The SCOP_10_mod dataset can be compiled into 150,612 protein pairs, which were further divided into 5 roughly equal subsets. An evaluation similar to 5-fold cross-validation was performed. To predict whether a given protein pair belongs to the first type or the second type, the subset to which this pair belongs was labeled as the "test" set, whereas the four remaining subsets were labeled as "training" sets. SVM models were developed for each of the "training" sets. The class label for positive (i.e., the first type) and negative (i.e., the second type) samples was set to +1 and -1, respectively. The ratio of positive to negative samples was 1:10 in the training set. Using the training set at such a ratio would inevitably cause the SVM model to predict every pair as a negative case. The optimized ratio in the training set was set at 1:2.5. Each training set was modified by discarding a random selection of the negative samples prior to training. The training resulted in four separate SVM models, with the predicted score being obtained as an average value over the scores from the four different SVM models.
The implemented SVM algorithm was LIB-SVM http://www.csie.ntu.edu.tw/~cjlin/. The applied kernel function was the radial basis function (RBF). The corresponding parameter settings of SVM learning were automatically optimized by LIB-SVM.
It is worth mentioning here that the predicted score for each protein pair can be regarded as a combination of the corresponding seven parameters with the assistance of SVM. Based on the predicted scores, the performance of TIM-Finder was assessed in the same way as we evaluated the individual descriptors.
Web server of TIM-Finder
To facilitate the community's research, a web server of TIM-Finder was constructed and is freely available at http://18.104.22.168/TIM-Finder/. To sufficiently represent the known structural TIM-barrel proteins as well as allow a reasonable computational time, the 322 TIM-barrel proteins in the SCOP_40 dataset were used as the library in the TIM-Finder system. To search a query sequence against the TIM-barrel library (i.e., SCOP_40_TIM), a total of 322 protein pairs are involved. For each protein pair, the corresponding seven parameters are calculated. Then, the resulting seven parameters are used as the input for the five SVM models trained in the above section, and the predicted score is obtained as an average value over the scores from the five different SVM models. Generally, the predicted score reflects the query sequence's probability of adopting a TIM-barrel fold. Finally, the predicted scores for all protein pairs are ranked, and the top 10 hits are reported. In the resulting page provided by TIM-Finder, the SCOP entry number, PDB link, prediction score, and the corresponding confidence level for each of the top 10 hits are listed. The whole process for each query normally takes about 10 minutes with a single processor on our Red Hat Enterprise Linux 5 system.
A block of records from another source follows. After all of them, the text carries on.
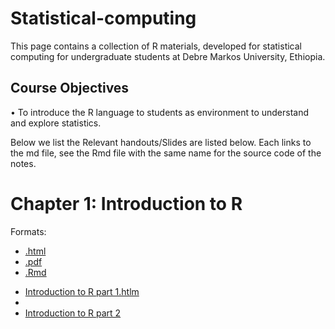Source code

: # Statistical-computing

This page contains a collection of R materials, developed for statistical computing for undergraduate students at Debre Markos University, Ethiopia. 

## Course Objectives
•	 To introduce the R language to students as environment to understand and explore statistics.

Below we list the 
Relevant handouts/Slides are listed below. Each links to the md file, see the Rmd file with the same name for the source code of the notes. 

# Chapter 1: Introduction to R

Formats:
- [.html](https://github.com/Yebelay/Statistical-computing/blob/main/Chapter%201/Introduction%20to%20R-Part%201/Introduction-to-R-Part-one.html)
- [.pdf]()
- [.Rmd](https://github.com/Yebelay/Statistical-computing/blob/main/Chapter%201/Introduction%20to%20R-Part%201/Introduction%20to%20R-Part%20one.Rmd)

* [Introduction to R part 1.htlm](https://github.com/Yebelay/Statistical-computing/blob/main/Chapter%201/Introduction%20to%20R-Part%201/Introduction-to-R-Part-one.html) 
* 
* [Introduction to R part 2](tutorials/R_basics_2_data_and_functions.md) 

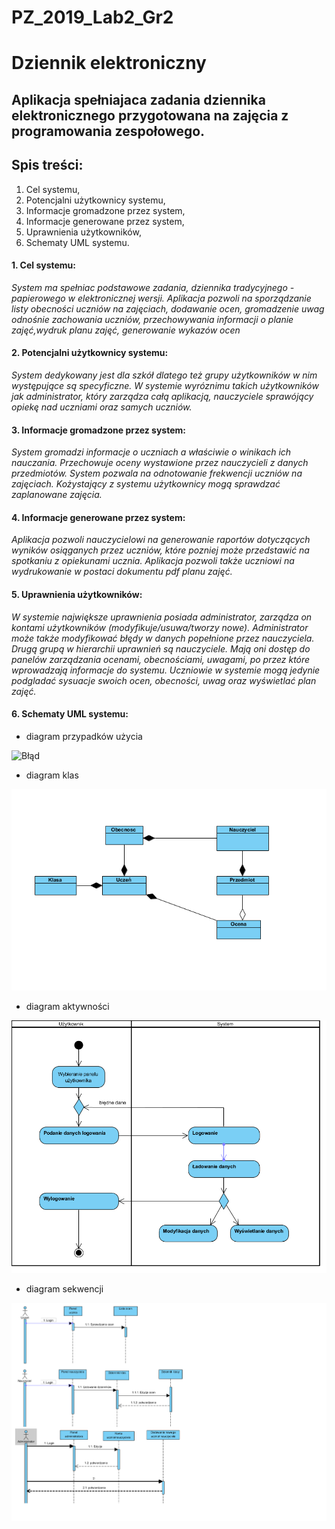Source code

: # PZ_2019_Lab2_Gr2
# Dziennik elektroniczny
## Aplikacja spełniajaca zadania dziennika elektronicznego przygotowana na zajęcia z programowania zespołowego.

## Spis treści:
1. Cel systemu,
2. Potencjalni użytkownicy systemu,
3. Informacje gromadzone przez system,
4. Informacje generowane przez system,
5. Uprawnienia użytkowników,
6. Schematy UML systemu.


#### 1. Cel systemu: 
*System ma spełniac podstawowe zadania, dziennika tradycyjnego - papierowego w elektronicznej wersji.
Aplikacja pozwoli na sporządzanie listy obecności uczniów na zajęciach, dodawanie ocen, gromadzenie uwag odnośnie
zachowania uczniów, przechowywania informacji o planie zajęć,wydruk planu zajęć, generowanie wykazów ocen*

#### 2. Potencjalni użytkownicy systemu:
*System dedykowany jest dla szkół dlatego też grupy użytkowników w nim występujące są specyficzne.
W systemie wyróznimu takich użytkowników jak administrator, który zarządza całą aplikacją, nauczyciele sprawójący 
opiekę nad uczniami oraz samych uczniów.*

#### 3. Informacje gromadzone przez system:
*System gromadzi informacje o uczniach a właściwie o winikach ich nauczania. Przechowuje oceny wystawione przez nauczycieli
z danych przedmiotów. System pozwala na odnotowanie frekwencji uczniów na zajęciach. Kożystający z systemu użytkownicy mogą 
sprawdzać zaplanowane zajęcia.*

#### 4. Informacje generowane przez system:
*Aplikacja pozwoli nauczycielowi na generowanie raportów dotyczących wyników osiąganych przez uczniów, które pozniej
może przedstawić na spotkaniu z opiekunami ucznia. Aplikacja pozwoli także uczniowi na wydrukowanie
w postaci dokumentu pdf planu zajęć.*

#### 5. Uprawnienia użytkowników:
*W systemie największe uprawnienia posiada administrator, zarządza on kontami użytkowników (modyfikuje/usuwa/tworzy nowe).
Administrator może także modyfikować błędy w danych popełnione przez nauczyciela. Drugą grupą w hierarchii uprawnień są nauczyciele.
Mają oni dostęp do panelów zarządzania ocenami, obecnościami, uwagami, po przez które wprowadzają informacje do systemu.
Uczniowie w systemie mogą jedynie podgladać sysuacje swoich ocen, obecności, uwag oraz wyświetlać plan zajęć.*

#### 6. Schematy UML systemu:
- diagram przypadków użycia

![Błąd](diagram_przypadków_uzycia.png "Opcjonalny tytul")


- diagram klas
 
 
 ![Błąd](diagram_klas.png "Opcjonalny tytul")
 
 
 - diagram aktywności
 
 ![Błąd](diagram_aktywnosci.png "Opcjonalny tytul")
 
 - diagram sekwencji


![Błąd](diagram_sekwencji.png "Opcjonalny tytul")

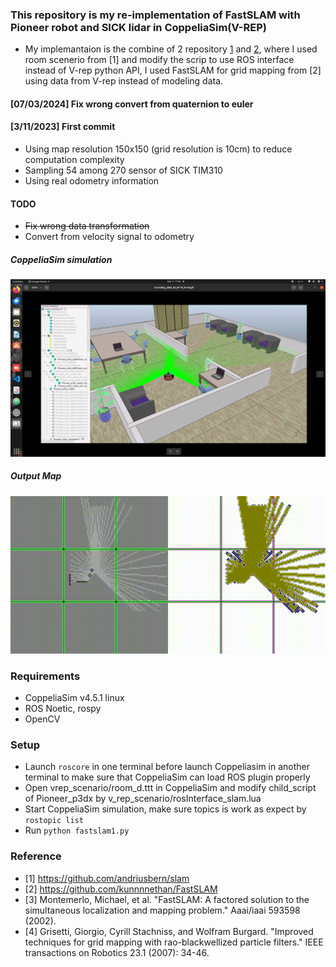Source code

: ### This repository is my re-implementation of FastSLAM with Pioneer robot and SICK lidar in CoppeliaSim(V-REP)
* My implemantaion is the combine of 2 repository [1](https://github.com/andriusbern/slam) and [2](https://github.com/kunnnnethan/FastSLAM),
where I used room scenerio from [1] and modify the scrip to use ROS interface instead of V-rep python API, I used FastSLAM for grid mapping from [2] using data from V-rep instead of modeling data.
#### [07/03/2024] Fix wrong convert from quaternion to euler
#### [3/11/2023] First commit
* Using map resolution 150x150 (grid resolution is 10cm) to reduce computation complexity
* Sampling 54 among 270 sensor of SICK TIM310
* Using real odometry information
#### TODO
* ~~Fix wrong data transformation~~
* Convert from velocity signal to odometry
##### CoppeliaSim simulation
![alt text](https://github.com/phuongboi/fastslam-with-coppeliasim/blob/main/result/2024-03-07-11-03-14.png)
##### Output Map
![alt text](https://github.com/phuongboi/fastslam-with-coppeliasim/blob/main/result/map.gif)   
### Requirements
* CoppeliaSim v4.5.1 linux
* ROS Noetic, rospy
* OpenCV
### Setup
* Launch `roscore` in one terminal before launch Coppeliasim in another terminal to make sure that CoppeliaSim can load ROS plugin properly
* Open vrep_scenario/room_d.ttt in CoppeliaSim and modify child_script of Pioneer_p3dx by v_rep_scenario/rosInterface_slam.lua
* Start CoppeliaSim simulation, make sure topics is work as expect by `rostopic list`
* Run `python fastslam1.py`

### Reference
* [1] https://github.com/andriusbern/slam
* [2] https://github.com/kunnnnethan/FastSLAM
* [3] Montemerlo, Michael, et al. "FastSLAM: A factored solution to the simultaneous localization and mapping problem." Aaai/iaai 593598 (2002).
* [4] Grisetti, Giorgio, Cyrill Stachniss, and Wolfram Burgard. "Improved techniques for grid mapping with rao-blackwellized particle filters." IEEE transactions on Robotics 23.1 (2007): 34-46.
To provide confidence levels for different prediction scores resulting from TIM-finder, a stringent negative dataset based on the SCOP_40 dataset was compiled. First, in the initial SCOP_40 dataset only the non-TIM-barrel proteins that belong to α/β class (i.e., the same structural class as the TIM-barrel fold) were kept. Second, the proteins with a sequence length < 100 or > 1000 were removed. Third, the proteins that had been used in training TIM-Finder (i.e., the five SVM models) were further discarded. Finally, 1,999 non-TIM-barrel proteins retained. We processed all 1,999 proteins on TIM-Finder, and it was estimated that a prediction score = 0.82 yields a ≤ 1% FPR (i.e., 99% confidence level) and a prediction score = 0.38 indicates a ≤ 5% FPR (i.e., 95% confidence level). Compared with proteins from other structural classes, query proteins belonging to the α/β class should have a higher probability of being predicted as TIM-barrel proteins. We only selected the α/β proteins as negative controls, which should guarantee a reliable estimate of thresholds for different confidence levels.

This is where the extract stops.